» **What you need to do**
Whenever a line in the entries below contains "expires", copy that line.

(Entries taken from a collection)
++++

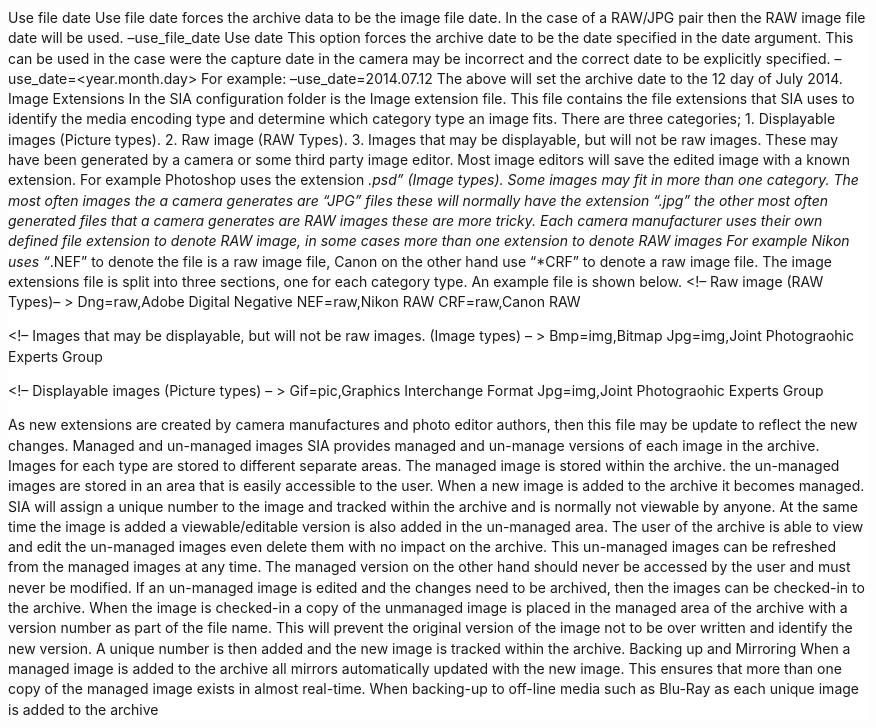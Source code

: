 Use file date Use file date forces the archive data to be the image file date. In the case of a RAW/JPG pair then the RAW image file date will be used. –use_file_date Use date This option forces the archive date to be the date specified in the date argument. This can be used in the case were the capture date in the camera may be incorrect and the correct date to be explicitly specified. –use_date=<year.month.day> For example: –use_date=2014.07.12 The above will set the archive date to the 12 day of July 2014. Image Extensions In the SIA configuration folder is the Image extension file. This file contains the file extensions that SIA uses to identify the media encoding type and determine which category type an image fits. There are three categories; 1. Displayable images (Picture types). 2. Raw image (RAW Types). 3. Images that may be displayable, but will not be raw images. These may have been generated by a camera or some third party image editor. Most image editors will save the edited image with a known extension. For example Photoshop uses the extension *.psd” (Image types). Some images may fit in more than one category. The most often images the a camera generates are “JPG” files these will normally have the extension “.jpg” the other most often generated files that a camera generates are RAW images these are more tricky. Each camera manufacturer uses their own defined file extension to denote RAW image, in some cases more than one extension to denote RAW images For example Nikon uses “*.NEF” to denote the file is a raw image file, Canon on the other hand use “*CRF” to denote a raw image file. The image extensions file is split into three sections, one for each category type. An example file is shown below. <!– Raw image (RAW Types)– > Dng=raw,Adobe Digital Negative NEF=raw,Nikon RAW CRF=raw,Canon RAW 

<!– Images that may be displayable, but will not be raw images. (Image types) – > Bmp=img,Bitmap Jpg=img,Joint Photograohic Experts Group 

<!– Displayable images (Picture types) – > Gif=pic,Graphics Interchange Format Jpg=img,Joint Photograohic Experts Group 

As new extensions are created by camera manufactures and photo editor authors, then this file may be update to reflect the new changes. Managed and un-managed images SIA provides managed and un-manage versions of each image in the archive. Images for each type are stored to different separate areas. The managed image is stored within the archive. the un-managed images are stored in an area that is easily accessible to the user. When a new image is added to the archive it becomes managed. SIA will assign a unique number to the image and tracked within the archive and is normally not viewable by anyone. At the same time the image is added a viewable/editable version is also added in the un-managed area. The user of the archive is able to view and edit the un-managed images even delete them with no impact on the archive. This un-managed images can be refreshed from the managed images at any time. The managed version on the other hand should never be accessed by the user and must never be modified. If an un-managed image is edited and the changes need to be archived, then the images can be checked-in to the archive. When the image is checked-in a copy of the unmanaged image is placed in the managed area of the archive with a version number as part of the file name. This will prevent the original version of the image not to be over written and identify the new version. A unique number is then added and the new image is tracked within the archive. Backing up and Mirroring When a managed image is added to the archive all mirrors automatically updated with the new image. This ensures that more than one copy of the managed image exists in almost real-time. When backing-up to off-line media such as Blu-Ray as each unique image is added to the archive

++++

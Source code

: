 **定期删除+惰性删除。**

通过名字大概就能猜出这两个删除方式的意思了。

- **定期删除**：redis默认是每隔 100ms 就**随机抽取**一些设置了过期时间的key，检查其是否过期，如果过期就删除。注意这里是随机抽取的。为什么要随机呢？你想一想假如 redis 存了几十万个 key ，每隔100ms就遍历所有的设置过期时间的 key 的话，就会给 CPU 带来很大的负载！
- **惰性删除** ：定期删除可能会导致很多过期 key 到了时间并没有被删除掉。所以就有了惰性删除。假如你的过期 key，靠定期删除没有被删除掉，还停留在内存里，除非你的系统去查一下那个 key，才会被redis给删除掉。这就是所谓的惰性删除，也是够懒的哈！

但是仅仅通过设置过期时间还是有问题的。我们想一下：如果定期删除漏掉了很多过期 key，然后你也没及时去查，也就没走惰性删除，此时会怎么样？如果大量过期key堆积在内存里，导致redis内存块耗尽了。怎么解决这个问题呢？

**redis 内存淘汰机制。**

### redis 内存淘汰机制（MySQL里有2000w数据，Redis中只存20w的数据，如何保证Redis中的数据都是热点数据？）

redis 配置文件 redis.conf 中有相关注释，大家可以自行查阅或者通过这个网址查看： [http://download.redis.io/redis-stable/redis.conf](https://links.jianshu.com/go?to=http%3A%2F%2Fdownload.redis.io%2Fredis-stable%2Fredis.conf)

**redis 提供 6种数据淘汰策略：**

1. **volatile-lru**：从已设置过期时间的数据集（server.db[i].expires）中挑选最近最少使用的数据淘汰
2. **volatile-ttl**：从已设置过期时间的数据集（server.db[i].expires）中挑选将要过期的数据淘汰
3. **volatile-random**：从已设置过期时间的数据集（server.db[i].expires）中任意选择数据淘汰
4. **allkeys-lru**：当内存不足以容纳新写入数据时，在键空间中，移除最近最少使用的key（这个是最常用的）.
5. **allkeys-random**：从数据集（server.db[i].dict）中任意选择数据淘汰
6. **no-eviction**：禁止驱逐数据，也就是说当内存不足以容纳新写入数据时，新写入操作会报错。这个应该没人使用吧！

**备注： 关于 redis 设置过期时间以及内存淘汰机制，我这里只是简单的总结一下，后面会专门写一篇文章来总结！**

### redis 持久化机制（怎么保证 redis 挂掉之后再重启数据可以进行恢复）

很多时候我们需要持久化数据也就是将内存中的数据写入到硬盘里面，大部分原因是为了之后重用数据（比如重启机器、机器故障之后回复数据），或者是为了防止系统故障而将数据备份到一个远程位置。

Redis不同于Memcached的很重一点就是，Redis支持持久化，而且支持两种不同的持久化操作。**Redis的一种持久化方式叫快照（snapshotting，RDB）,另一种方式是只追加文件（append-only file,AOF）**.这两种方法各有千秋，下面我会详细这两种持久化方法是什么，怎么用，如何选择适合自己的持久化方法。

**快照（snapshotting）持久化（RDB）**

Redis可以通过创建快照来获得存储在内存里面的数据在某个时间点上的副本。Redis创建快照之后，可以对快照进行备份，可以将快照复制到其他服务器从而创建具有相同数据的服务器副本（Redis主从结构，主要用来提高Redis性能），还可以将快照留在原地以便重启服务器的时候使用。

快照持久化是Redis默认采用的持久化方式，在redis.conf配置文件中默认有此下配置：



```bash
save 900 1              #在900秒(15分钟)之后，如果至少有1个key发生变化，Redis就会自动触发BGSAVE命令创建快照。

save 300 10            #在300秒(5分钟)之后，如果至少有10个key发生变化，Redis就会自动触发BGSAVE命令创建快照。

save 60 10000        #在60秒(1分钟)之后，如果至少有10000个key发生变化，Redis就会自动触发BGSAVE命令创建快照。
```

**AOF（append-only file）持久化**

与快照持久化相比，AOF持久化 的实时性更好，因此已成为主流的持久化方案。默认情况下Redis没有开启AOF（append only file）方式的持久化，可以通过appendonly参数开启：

++++

» **Exercise output**
1. **volatile-lru**：从已设置过期时间的数据集（server.db[i].expires）中挑选最近最少使用的数据淘汰
2. **volatile-ttl**：从已设置过期时间的数据集（server.db[i].expires）中挑选将要过期的数据淘汰
3. **volatile-random**：从已设置过期时间的数据集（server.db[i].expires）中任意选择数据淘汰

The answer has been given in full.